Required work:
Write down exactly the line where "### **Game Rules :**" occurs and every line that follows it through the end of the material below; include nothing else.
• • • • •
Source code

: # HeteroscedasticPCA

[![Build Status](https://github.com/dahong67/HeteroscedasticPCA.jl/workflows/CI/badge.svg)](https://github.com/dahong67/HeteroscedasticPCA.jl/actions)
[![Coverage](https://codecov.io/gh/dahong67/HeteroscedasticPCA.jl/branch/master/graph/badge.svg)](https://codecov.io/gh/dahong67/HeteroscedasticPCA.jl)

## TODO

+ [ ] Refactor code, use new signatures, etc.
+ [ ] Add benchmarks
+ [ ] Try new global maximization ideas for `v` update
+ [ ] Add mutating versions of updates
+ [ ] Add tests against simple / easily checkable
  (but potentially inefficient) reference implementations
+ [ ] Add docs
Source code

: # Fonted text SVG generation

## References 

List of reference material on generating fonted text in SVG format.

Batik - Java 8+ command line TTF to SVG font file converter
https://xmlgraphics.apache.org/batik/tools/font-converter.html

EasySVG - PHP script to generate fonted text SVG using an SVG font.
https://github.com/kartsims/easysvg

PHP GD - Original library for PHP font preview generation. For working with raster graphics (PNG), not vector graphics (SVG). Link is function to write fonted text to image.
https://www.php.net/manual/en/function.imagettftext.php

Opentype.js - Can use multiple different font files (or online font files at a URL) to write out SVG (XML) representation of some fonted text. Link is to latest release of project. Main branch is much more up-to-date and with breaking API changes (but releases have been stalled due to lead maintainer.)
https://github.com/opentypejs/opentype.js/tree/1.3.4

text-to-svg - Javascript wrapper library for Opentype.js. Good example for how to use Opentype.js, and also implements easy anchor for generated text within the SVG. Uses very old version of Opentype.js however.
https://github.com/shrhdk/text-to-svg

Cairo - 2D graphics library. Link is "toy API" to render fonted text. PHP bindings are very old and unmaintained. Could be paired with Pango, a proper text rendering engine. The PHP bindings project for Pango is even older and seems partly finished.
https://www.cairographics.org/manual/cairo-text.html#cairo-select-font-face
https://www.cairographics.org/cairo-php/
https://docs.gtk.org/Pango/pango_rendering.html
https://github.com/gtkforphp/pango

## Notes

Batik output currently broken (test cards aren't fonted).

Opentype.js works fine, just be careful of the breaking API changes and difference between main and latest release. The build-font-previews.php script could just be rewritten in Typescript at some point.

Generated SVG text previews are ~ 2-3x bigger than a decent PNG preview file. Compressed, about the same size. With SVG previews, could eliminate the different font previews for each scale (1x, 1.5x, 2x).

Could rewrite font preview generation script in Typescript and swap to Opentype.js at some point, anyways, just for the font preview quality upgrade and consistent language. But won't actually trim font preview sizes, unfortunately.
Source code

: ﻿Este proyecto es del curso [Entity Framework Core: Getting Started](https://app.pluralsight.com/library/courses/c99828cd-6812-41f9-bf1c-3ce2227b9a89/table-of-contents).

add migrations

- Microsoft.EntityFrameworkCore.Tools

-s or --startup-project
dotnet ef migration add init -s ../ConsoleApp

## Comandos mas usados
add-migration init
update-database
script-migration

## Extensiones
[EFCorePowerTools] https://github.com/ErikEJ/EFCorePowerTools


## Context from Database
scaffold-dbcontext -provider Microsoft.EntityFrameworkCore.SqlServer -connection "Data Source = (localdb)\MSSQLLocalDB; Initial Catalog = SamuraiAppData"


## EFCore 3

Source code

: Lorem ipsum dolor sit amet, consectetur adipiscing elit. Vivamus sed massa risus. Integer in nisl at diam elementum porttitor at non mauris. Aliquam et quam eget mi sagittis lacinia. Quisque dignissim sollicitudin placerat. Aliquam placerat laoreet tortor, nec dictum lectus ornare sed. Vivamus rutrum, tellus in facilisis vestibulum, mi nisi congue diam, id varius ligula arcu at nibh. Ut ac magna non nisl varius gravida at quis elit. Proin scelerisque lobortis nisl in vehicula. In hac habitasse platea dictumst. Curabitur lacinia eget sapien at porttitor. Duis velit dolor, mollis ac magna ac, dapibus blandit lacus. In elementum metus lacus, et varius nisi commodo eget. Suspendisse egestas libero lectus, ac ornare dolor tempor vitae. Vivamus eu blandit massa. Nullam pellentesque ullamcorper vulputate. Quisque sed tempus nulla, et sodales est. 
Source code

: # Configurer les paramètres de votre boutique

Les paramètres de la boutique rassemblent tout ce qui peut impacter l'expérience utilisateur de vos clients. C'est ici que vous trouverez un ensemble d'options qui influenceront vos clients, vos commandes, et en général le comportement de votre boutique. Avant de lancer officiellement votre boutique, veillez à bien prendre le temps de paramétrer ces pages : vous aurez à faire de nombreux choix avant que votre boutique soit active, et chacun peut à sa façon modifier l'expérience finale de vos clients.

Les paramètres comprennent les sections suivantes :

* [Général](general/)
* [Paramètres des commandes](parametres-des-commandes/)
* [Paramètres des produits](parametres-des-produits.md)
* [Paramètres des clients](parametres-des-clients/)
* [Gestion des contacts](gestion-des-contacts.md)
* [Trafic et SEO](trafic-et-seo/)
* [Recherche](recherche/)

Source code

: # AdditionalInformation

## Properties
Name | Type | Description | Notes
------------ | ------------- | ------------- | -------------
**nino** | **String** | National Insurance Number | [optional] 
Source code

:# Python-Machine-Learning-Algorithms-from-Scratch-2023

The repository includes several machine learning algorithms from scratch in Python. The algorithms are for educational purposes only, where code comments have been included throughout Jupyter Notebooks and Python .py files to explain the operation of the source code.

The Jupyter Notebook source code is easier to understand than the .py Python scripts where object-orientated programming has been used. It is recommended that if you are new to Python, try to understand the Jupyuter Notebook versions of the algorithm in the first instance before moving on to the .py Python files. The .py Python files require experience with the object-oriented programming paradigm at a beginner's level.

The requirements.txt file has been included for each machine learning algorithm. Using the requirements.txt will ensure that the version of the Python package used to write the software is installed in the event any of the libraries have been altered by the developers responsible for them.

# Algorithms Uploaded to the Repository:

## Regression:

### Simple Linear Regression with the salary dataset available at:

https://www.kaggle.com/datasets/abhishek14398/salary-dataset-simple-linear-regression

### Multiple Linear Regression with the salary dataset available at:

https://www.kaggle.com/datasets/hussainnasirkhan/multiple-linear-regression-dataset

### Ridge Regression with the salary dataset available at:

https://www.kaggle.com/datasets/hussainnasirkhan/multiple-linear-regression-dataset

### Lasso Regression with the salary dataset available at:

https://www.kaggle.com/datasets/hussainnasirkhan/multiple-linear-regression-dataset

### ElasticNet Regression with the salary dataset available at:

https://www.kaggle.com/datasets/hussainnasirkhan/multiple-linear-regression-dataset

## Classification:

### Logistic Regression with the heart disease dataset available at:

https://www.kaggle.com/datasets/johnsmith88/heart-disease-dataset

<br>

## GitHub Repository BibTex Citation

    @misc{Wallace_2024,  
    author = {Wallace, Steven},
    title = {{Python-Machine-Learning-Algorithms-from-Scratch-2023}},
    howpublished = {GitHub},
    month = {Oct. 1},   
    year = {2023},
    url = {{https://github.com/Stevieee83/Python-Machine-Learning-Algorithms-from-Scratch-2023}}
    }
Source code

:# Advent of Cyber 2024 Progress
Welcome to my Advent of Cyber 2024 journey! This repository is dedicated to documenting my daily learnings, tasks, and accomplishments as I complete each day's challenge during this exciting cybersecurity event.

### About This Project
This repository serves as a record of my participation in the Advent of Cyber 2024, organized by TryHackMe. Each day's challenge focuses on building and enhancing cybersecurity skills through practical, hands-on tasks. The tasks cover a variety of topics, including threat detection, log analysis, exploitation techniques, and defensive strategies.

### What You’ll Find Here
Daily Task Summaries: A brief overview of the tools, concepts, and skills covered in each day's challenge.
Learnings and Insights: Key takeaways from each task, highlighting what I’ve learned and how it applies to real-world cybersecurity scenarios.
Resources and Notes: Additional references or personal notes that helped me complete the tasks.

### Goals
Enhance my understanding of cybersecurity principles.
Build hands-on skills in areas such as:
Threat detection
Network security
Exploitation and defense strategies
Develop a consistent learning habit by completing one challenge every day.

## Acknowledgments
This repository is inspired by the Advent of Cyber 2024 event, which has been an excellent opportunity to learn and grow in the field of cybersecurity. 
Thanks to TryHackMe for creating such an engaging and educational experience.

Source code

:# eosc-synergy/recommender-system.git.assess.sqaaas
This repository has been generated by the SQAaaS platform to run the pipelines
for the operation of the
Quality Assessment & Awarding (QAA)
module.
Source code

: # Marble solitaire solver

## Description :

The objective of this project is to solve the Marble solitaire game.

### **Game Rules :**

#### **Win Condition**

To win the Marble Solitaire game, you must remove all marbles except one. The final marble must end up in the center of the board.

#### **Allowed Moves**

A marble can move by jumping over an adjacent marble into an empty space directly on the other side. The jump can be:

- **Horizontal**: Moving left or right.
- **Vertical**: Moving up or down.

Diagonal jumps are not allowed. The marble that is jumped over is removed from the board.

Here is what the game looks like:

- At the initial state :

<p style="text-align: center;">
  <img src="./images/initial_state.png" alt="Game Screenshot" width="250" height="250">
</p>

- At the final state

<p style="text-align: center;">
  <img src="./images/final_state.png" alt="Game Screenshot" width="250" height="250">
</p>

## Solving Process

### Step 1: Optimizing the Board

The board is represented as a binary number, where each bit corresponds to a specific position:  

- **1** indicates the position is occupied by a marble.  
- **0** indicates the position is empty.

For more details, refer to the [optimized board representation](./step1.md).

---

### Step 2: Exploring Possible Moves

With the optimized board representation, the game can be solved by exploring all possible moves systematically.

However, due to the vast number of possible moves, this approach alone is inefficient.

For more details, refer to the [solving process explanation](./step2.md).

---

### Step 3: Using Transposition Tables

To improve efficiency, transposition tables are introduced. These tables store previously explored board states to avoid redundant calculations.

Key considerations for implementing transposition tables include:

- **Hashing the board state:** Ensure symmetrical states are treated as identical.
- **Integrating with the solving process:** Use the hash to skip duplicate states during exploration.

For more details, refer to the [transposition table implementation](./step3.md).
• • • • •
Answer for the task:
### **Game Rules :**

#### **Win Condition**

To win the Marble Solitaire game, you must remove all marbles except one. The final marble must end up in the center of the board.

#### **Allowed Moves**

A marble can move by jumping over an adjacent marble into an empty space directly on the other side. The jump can be:

- **Horizontal**: Moving left or right.
- **Vertical**: Moving up or down.

Diagonal jumps are not allowed. The marble that is jumped over is removed from the board.

Here is what the game looks like:

- At the initial state :

<p style="text-align: center;">
  <img src="./images/initial_state.png" alt="Game Screenshot" width="250" height="250">
</p>

- At the final state

<p style="text-align: center;">
  <img src="./images/final_state.png" alt="Game Screenshot" width="250" height="250">
</p>

## Solving Process

### Step 1: Optimizing the Board

The board is represented as a binary number, where each bit corresponds to a specific position:  

- **1** indicates the position is occupied by a marble.  
- **0** indicates the position is empty.

For more details, refer to the [optimized board representation](./step1.md).

---

### Step 2: Exploring Possible Moves

With the optimized board representation, the game can be solved by exploring all possible moves systematically.

However, due to the vast number of possible moves, this approach alone is inefficient.

For more details, refer to the [solving process explanation](./step2.md).

---

### Step 3: Using Transposition Tables

To improve efficiency, transposition tables are introduced. These tables store previously explored board states to avoid redundant calculations.

Key considerations for implementing transposition tables include:

- **Hashing the board state:** Ensure symmetrical states are treated as identical.
- **Integrating with the solving process:** Use the hash to skip duplicate states during exploration.

For more details, refer to the [transposition table implementation](./step3.md).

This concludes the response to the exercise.